┌────────

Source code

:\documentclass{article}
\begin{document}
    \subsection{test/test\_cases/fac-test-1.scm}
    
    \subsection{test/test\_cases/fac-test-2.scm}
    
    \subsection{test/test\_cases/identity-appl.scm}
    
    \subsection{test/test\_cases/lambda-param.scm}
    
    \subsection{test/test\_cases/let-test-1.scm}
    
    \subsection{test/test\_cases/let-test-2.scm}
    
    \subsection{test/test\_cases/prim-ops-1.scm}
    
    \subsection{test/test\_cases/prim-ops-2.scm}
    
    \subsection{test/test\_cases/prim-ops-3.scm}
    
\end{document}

└────────
┌────────

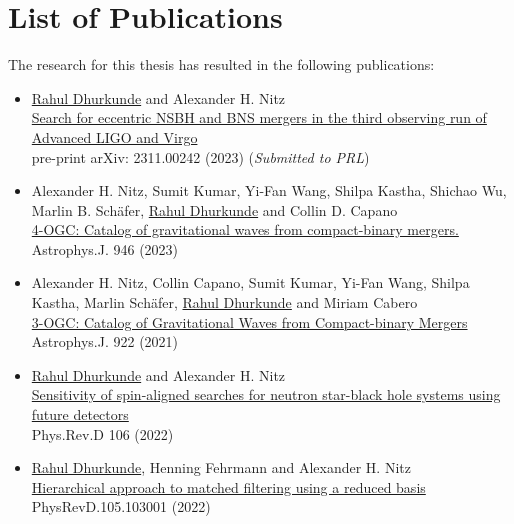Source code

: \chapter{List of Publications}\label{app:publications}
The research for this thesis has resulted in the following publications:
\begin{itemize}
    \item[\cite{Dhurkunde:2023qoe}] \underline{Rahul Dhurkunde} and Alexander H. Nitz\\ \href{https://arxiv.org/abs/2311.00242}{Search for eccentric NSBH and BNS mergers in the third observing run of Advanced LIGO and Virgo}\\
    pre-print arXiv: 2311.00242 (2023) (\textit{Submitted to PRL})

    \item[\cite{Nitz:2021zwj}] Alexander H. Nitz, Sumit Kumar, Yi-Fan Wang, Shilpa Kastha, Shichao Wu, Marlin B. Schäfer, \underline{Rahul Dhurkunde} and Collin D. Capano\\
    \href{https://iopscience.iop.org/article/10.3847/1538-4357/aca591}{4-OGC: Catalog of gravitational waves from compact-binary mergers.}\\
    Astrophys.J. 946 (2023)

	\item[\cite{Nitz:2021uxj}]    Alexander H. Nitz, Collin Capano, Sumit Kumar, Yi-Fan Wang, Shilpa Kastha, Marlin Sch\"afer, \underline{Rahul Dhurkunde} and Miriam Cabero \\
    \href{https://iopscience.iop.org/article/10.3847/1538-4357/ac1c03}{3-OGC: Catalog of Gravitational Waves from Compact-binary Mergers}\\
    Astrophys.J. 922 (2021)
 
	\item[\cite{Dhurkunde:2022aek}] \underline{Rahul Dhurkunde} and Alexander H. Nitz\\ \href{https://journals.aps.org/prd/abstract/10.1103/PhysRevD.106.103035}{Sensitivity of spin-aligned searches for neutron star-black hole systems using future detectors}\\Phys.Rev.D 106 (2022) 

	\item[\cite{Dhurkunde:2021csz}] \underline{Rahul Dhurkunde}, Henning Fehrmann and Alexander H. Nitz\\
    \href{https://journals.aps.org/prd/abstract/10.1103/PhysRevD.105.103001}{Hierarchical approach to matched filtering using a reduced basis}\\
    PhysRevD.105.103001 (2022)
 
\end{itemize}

└────────

* [Exercise requirements] Search the entries above for lines containing the word "Collin", and copy each one.

* [Solution to the problem]
    \item[\cite{Nitz:2021zwj}] Alexander H. Nitz, Sumit Kumar, Yi-Fan Wang, Shilpa Kastha, Shichao Wu, Marlin B. Schäfer, \underline{Rahul Dhurkunde} and Collin D. Capano\\
	\item[\cite{Nitz:2021uxj}]    Alexander H. Nitz, Collin Capano, Sumit Kumar, Yi-Fan Wang, Shilpa Kastha, Marlin Sch\"afer, \underline{Rahul Dhurkunde} and Miriam Cabero \\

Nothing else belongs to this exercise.